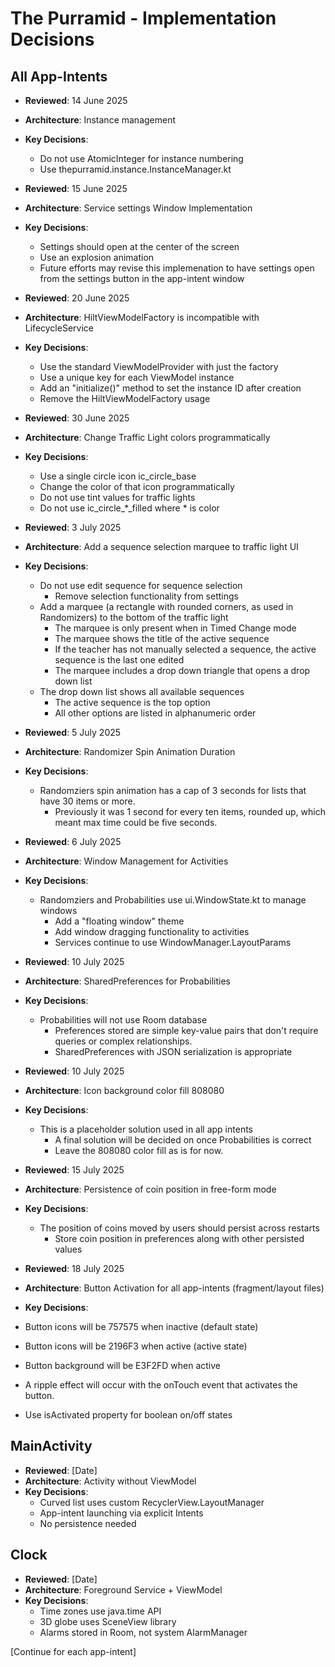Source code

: # The Purramid - Implementation Decisions

## All App-Intents
- **Reviewed**: 14 June 2025
- **Architecture**: Instance management
- **Key Decisions**:
  - Do not use AtomicInteger for instance numbering
  - Use thepurramid.instance.InstanceManager.kt

- **Reviewed**: 15 June 2025
- **Architecture**: Service settings Window Implementation
- **Key Decisions**:
  - Settings should open at the center of the screen
  - Use an explosion animation
  - Future efforts may revise this implemenation to have settings open from the settings button in the app-intent window
 
- **Reviewed**: 20 June 2025
- **Architecture**: HiltViewModelFactory is incompatible with LifecycleService
- **Key Decisions**:
  - Use the standard ViewModelProvider with just the factory
  - Use a unique key for each ViewModel instance
  - Add an "initialize()" method to set the instance ID after creation
  - Remove the HiltViewModelFactory usage
 
- **Reviewed**: 30 June 2025
- **Architecture**: Change Traffic Light colors programmatically
- **Key Decisions**:
  - Use a single circle icon ic_circle_base
  - Change the color of that icon programmatically
  - Do not use tint values for traffic lights
  - Do not use ic_circle_*_filled where * is color
  
- **Reviewed**: 3 July 2025
- **Architecture**: Add a sequence selection marquee to traffic light UI
- **Key Decisions**:
  - Do not use edit sequence for sequence selection
    - Remove selection functionality from settings
  - Add a marquee (a rectangle with rounded corners, as used in Randomizers) to the bottom of the traffic light
    - The marquee is only present when in Timed Change mode
	- The marquee shows the title of the active sequence
	- If the teacher has not manually selected a sequence, the active sequence is the last one edited
	- The marquee includes a drop down triangle that opens a drop down list
  - The drop down list shows all available sequences
    - The active sequence is the top option
	- All other options are listed in alphanumeric order
  
- **Reviewed**: 5 July 2025
- **Architecture**: Randomizer Spin Animation Duration
- **Key Decisions**:
  - Randomziers spin animation has a cap of 3 seconds for lists that have 30 items or more.
    - Previously it was 1 second for every ten items, rounded up, which meant max time could be five seconds.
  
- **Reviewed**: 6 July 2025
- **Architecture**: Window Management for Activities
- **Key Decisions**:
  - Randomziers and Probabilities use ui.WindowState.kt to manage windows
    - Add a "floating window" theme
	- Add window dragging functionality to activities
	- Services continue to use WindowManager.LayoutParams
  
- **Reviewed**: 10 July 2025
- **Architecture**: SharedPreferences for Probabilities
- **Key Decisions**:
  - Probabilities will not use Room database
    - Preferences stored are simple key-value pairs that don't require queries or complex relationships.
	- SharedPreferences with JSON serialization is appropriate

- **Reviewed**: 10 July 2025
- **Architecture**: Icon background color fill 808080
- **Key Decisions**:
  - This is a placeholder solution used in all app intents
    - A final solution will be decided on once Probabilities is correct
	- Leave the 808080 color fill as is for now.
  
- **Reviewed**: 15 July 2025
- **Architecture**: Persistence of coin position in free-form mode
- **Key Decisions**:
  - The position of coins moved by users should persist across restarts
    - Store coin position in preferences along with other persisted values
  
- **Reviewed**: 18 July 2025
- **Architecture**: Button Activation for all app-intents (fragment/layout files)
- **Key Decisions**:
- Button icons will be 757575 when inactive (default state)
- Button icons will be 2196F3 when active (active state)
- Button background will be E3F2FD when active
- A ripple effect will occur with the onTouch event that activates the button.
- Use isActivated property for boolean on/off states  
  
  

## MainActivity
- **Reviewed**: [Date]
- **Architecture**: Activity without ViewModel
- **Key Decisions**:
  - Curved list uses custom RecyclerView.LayoutManager
  - App-intent launching via explicit Intents
  - No persistence needed

## Clock
- **Reviewed**: [Date]
- **Architecture**: Foreground Service + ViewModel
- **Key Decisions**:
  - Time zones use java.time API
  - 3D globe uses SceneView library
  - Alarms stored in Room, not system AlarmManager
  
[Continue for each app-intent]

▶ **Assignment**: Your task is to repeat exactly the lines from the beginning of the data to the line that contains "- **Reviewed**: 15 June 2025", both ends included, leaving out pictures.

▶ **Result below**:
Source code

: # The Purramid - Implementation Decisions

## All App-Intents
- **Reviewed**: 14 June 2025
- **Architecture**: Instance management
- **Key Decisions**:
  - Do not use AtomicInteger for instance numbering
  - Use thepurramid.instance.InstanceManager.kt

- **Reviewed**: 15 June 2025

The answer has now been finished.